【No849】成年年齢の引下げによる暦年贈与と相続時精算課税への影響

 令和4年4月1日に改正民法が施行され、成年年齢が20歳から18歳に引き下げられました。この成年年齢の引下げに応じて、相続税法も改正されています。そこで、今回は改正点のうち、「暦年贈与」と「相続時精算課税」を取り上げます。

1.暦年贈与

 暦年課税における贈与税は、その年の1月1日から12月31日までの1年間に贈与を受けた財産の合計額から基礎控除額を差し引いた後の金額に税率を乗じて税額を計算します。

( 贈与財産の価額 - 基礎控除額110万円 )× 税率 

 税率には、「一般贈与財産用の税率(一般税率)」と「特例贈与財産用の税率(特例税率)」の2種類があります。特例税率とは、贈与年の1月1日において20歳以上(改正前)の者が父母や祖父母などの直系尊属から受けた贈与財産に適用される税率で、一般税率に比べて税負担が軽くなるよう設定されています。一方、特例税率以外の贈与税計算に用いられる税率が一般税率となります。

 なお、贈与後3年以内にその贈与者が死亡した場合には、相続税の計算上、贈与税がかかっていたかどうかに関係なく、相続税の課税価格に加算する必要があります。ただし、相続又は遺贈により相続財産を取得しない方への贈与であれば、加算の対象外となります。

<改正点>

 令和4年4月1日以後の贈与については、特例税率の適用年齢が贈与年の1月1日において18歳以上となります。

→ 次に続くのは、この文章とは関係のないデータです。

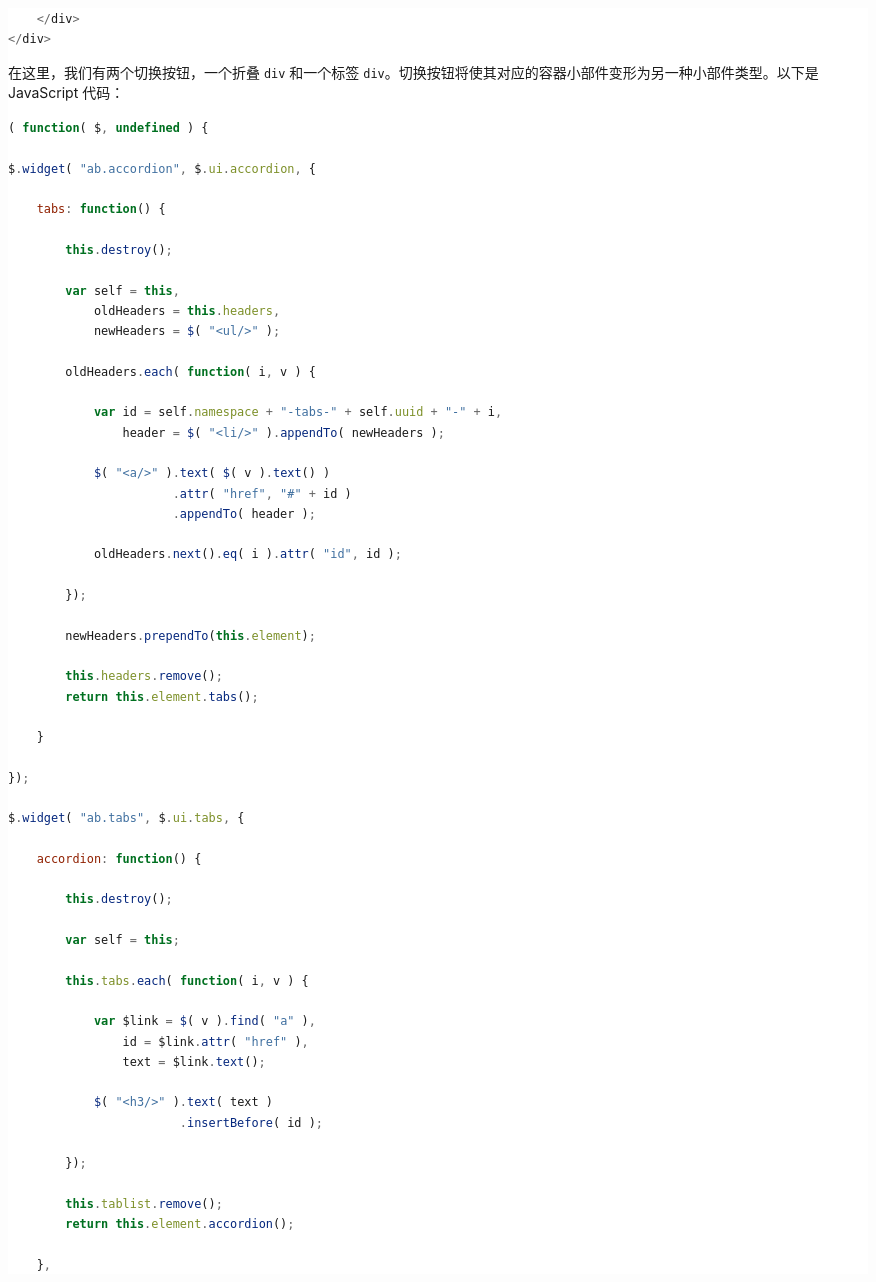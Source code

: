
 ```js
    </div>
</div>
```

在这里，我们有两个切换按钮，一个折叠 `div` 和一个标签 `div`。切换按钮将使其对应的容器小部件变形为另一种小部件类型。以下是 JavaScript 代码：

```js
( function( $, undefined ) {

$.widget( "ab.accordion", $.ui.accordion, {

    tabs: function() {

        this.destroy();

        var self = this,
            oldHeaders = this.headers,
            newHeaders = $( "<ul/>" );

        oldHeaders.each( function( i, v ) {

            var id = self.namespace + "-tabs-" + self.uuid + "-" + i,
                header = $( "<li/>" ).appendTo( newHeaders );

            $( "<a/>" ).text( $( v ).text() )
                       .attr( "href", "#" + id )
                       .appendTo( header );

            oldHeaders.next().eq( i ).attr( "id", id );

        });

        newHeaders.prependTo(this.element);

        this.headers.remove();
        return this.element.tabs();

    }

});

$.widget( "ab.tabs", $.ui.tabs, {

    accordion: function() {

        this.destroy();

        var self = this;

        this.tabs.each( function( i, v ) {

            var $link = $( v ).find( "a" ),
                id = $link.attr( "href" ),
                text = $link.text();

            $( "<h3/>" ).text( text )
                        .insertBefore( id );

        });

        this.tablist.remove();
        return this.element.accordion();

    },
```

 したがって、例えば、令和4年4月1日において成年に達するものとされた19歳の者が、令和4年3月31日以前に受けた贈与については、その者はその年1月1日においては20歳以上の者に該当しないため、一般税率が適用されますが、令和4年4月1日以後に受けた贈与については、その者はその年1月1日においては18歳以上の者に該当するため、当該贈与について特例税率の適用を受けることができます。

2.相続時精算課税

 相続時精算課税とは、原則として贈与年の1月1日において60歳以上の父母又は祖父母から、同日において20歳以上(改正前) の子又は孫に対し、財産を贈与した場合において選択できる贈与税の制度です。

 相続時精算課税制度における贈与税は、その選択した年以後、その年の1月1日から12月31日までの1年間にその選択した贈与者から贈与を受けた財産の合計額から特別控除額(限度額:2,500万円。ただし、前年以前において既に差し引いた金額がある場合は、残額が限度額となります。)を差し引いた後の金額に一律20%の税率を乗じて税額を計算します。

{ 贈与財産の価額 - 特別控除額(最大2,500万円) }× 20% 

 この制度の最大の特徴は、贈与と相続を一体として考えるところにあり、その選択した贈与者から受ける贈与財産については、その選択後からその贈与者が死亡するまでのすべての贈与財産を相続税の計算上、相続税の課税価格に加算し、納めた贈与税額を相続時に精算することとなります。将来、値上りが予想される土地や株式などを贈与する場合に節税効果が期待できる方法ではありますが、一度選択すると「暦年贈与」には戻ることができませんので、この制度を選択する際には、注意が必要です。

<改正点>

 令和4年4月1日以後の贈与については、受贈者の年齢要件が贈与年1月1日において18歳以上となります。

 したがって、例えば、令和4年1月1日おいて19歳の者が、令和4年3月31日以前に受けた贈与については、その者はその年1月1日においては20歳以上の者には該当しないため、相続時精算課税の適用を受けることができないことから、暦年課税により贈与税を計算することとなりますが、令和4年4月1日以後に受けた贈与については、その者はその年1月1日においては18歳以上の者に該当するため、当該贈与について相続時精算課税の適用を受けることができます。